What you will do: In the entries below, identify every line with the string "securely" and copy it.

Exercise materials:
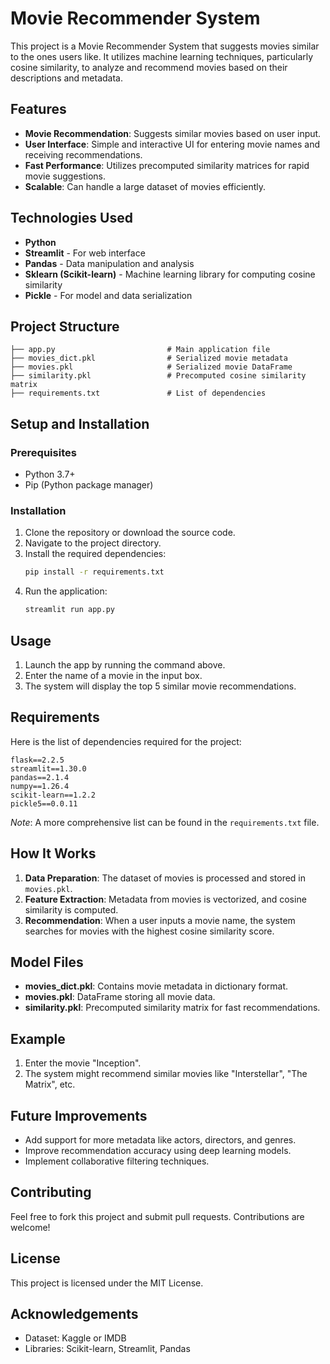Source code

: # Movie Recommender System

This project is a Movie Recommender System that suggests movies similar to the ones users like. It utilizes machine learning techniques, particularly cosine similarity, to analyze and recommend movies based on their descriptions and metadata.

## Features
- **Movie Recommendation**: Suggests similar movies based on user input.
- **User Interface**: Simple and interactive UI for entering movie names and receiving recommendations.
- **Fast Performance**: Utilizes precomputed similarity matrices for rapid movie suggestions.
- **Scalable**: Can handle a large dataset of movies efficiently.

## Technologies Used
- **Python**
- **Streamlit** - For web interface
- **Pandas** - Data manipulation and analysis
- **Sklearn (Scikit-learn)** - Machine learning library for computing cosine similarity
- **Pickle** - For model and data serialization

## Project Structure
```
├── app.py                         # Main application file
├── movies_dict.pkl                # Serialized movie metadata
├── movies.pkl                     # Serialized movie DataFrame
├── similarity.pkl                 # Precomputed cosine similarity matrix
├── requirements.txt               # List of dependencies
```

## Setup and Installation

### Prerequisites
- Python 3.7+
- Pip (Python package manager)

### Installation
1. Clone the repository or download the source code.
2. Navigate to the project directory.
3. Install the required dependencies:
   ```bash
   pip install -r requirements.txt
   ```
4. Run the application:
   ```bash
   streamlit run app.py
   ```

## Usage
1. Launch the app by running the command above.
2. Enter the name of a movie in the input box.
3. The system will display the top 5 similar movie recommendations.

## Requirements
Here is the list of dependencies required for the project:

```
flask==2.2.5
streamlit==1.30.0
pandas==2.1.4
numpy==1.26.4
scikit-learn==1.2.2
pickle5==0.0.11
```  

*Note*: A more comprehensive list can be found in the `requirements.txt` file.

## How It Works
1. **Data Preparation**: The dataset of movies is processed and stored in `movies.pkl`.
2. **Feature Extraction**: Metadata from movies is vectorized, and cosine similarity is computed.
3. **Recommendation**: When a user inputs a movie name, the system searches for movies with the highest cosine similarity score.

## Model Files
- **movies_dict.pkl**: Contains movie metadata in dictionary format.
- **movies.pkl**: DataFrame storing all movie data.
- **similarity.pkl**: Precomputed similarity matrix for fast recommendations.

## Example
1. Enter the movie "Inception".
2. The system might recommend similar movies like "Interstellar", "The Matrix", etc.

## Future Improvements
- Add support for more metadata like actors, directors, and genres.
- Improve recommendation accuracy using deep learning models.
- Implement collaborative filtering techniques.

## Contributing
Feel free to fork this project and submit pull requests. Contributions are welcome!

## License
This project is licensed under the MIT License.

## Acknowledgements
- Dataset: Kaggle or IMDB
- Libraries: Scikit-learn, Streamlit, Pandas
...
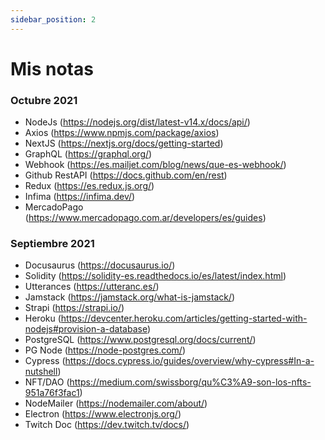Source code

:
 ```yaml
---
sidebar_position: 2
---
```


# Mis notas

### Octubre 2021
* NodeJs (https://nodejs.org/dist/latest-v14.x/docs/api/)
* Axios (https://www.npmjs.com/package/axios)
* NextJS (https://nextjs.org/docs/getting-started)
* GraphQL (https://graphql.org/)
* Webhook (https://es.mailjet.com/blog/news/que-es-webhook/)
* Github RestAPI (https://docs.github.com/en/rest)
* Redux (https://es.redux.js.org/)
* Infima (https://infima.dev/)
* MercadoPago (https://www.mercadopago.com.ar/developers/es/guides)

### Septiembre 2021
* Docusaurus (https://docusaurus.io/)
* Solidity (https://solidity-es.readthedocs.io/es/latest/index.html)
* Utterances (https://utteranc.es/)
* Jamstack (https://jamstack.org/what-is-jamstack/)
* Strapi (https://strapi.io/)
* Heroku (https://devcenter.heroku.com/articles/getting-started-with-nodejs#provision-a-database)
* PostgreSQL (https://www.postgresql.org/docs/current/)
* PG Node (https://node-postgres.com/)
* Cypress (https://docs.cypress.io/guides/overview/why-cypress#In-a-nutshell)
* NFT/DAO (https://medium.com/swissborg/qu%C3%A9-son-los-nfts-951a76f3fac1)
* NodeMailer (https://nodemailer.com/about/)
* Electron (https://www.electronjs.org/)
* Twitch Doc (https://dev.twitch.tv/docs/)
--
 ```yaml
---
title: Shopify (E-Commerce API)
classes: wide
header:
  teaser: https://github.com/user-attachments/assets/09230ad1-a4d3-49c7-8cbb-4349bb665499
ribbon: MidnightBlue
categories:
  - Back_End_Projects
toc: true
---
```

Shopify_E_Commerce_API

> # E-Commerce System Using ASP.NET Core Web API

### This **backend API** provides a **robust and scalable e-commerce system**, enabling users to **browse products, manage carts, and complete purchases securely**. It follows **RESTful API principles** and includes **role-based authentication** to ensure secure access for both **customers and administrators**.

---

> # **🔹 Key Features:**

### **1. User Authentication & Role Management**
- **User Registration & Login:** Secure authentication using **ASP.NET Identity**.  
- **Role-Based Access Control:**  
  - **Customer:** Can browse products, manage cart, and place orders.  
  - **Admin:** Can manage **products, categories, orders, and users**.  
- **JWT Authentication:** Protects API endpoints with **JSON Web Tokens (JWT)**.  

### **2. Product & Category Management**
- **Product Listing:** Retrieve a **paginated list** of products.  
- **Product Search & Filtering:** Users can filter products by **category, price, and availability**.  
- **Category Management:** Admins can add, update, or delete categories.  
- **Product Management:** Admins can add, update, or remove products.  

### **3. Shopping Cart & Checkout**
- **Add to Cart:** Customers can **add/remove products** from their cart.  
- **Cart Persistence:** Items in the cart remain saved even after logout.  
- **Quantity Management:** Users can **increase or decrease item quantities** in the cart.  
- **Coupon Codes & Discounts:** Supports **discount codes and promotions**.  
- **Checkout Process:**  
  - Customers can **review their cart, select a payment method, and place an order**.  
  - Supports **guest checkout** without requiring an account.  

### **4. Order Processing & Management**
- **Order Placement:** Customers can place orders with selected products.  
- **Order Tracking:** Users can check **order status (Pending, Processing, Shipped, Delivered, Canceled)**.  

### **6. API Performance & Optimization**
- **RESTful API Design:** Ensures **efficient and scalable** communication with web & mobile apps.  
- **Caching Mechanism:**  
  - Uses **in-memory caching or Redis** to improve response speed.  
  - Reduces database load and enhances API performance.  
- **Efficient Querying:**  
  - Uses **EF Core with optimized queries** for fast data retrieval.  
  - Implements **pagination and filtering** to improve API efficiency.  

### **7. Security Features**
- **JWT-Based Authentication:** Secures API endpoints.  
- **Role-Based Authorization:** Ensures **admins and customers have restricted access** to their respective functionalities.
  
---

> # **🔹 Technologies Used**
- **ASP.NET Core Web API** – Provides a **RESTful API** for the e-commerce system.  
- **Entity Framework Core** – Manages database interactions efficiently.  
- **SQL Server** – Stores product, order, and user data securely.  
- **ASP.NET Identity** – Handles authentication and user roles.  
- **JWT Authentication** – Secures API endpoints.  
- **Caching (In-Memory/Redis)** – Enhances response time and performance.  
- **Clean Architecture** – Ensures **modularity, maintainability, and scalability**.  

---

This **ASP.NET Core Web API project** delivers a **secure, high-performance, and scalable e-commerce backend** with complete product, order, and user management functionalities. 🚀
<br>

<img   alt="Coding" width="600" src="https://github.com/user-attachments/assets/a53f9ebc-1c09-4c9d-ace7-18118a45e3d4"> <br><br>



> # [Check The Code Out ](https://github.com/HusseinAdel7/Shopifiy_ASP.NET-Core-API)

Solution:
### This **backend API** provides a **robust and scalable e-commerce system**, enabling users to **browse products, manage carts, and complete purchases securely**. It follows **RESTful API principles** and includes **role-based authentication** to ensure secure access for both **customers and administrators**.
- **SQL Server** – Stores product, order, and user data securely.  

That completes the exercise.